A smart garment is said to be a fiber capable of capturing, recording, reacting, or even interacting with a signal via sensors, microelectronic components, or even electrodes. If certain applications can today be considered as ‘gadgets’, these garments of the future might actually prove useful in the field of health. Scientists at Tōhoku University in Japan have just developed a fiber capable of analyzing the sweat of the wearer in order to monitor vital physiological signals related to their state of mental and physical health. . A first, considering that this type of fiber had never before been transformed into wearable fabric.
Published in the scientific journalAnalytical and Bioanalytical Chemistry, their work revolves more specifically around a “microelectronic fiber with microscopic parameters” capable of analyzing “the electrolytes and metabolites of sweat”, in other words, sorts of markers making it possible to determine the presence of a potential problem health. “To produce the fiber, the group used the versatile process of thermal stretching, which involves applying heat to extract a microstructured fiber from its macroscopic preform. The team also printed two electrodes for sensing sodium and uric acid on the longitudinal surface of the fiber,” the researchers explain.

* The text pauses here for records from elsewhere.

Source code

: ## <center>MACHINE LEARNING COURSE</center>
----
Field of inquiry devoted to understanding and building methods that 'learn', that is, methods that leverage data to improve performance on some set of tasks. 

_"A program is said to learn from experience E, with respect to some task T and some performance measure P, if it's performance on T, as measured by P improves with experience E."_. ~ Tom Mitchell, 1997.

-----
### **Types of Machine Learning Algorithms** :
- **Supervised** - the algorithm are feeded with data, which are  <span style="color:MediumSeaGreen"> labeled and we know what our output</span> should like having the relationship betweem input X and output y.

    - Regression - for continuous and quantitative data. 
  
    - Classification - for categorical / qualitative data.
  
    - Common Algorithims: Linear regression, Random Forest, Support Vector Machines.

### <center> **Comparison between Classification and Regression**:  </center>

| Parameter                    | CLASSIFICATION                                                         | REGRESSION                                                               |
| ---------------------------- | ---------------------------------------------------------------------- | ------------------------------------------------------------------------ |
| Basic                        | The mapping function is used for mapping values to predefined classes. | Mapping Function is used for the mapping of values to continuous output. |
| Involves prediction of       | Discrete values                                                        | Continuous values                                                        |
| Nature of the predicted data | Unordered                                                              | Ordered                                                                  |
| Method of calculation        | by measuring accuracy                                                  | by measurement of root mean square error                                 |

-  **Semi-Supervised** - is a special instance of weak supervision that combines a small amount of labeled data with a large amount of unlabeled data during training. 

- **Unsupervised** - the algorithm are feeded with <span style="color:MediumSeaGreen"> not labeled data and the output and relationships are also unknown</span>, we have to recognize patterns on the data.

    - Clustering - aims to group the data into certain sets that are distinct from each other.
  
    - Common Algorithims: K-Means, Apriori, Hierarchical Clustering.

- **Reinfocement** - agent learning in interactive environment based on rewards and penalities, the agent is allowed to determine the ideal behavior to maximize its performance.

Truly Wearable Smart Fabric
This is not the first time that scientists have worked on such smart fibers. As early as 2014, researchers from Laval University in Canada presented smart textiles capable of capturing biomedical information regarding the people who wear them. The researchers then hoped that these fibers might serve as an intermediary between the person and the relief in the event of a heart rhythm disorder, for example, especially during sleep.
But the Japanese scientists explain that they have gone even further by focusing on the transformation of the fiber so that it can actually be integrated into a garment. “Since most of the developments made so far might not be considered as clothing, we devoted our efforts to transforming the fiber, in order to make a truly wearable smart fabric,” said Yuanyuan Guo, assistant professor at Frontier Research. Institute for Interdisciplinary Sciences at Tohoku University.
This new innovation might eventually make it possible to create smart clothing combining comfort and an extended detection area, with the added bonus of “greater versatility of functions”. All at the service of health.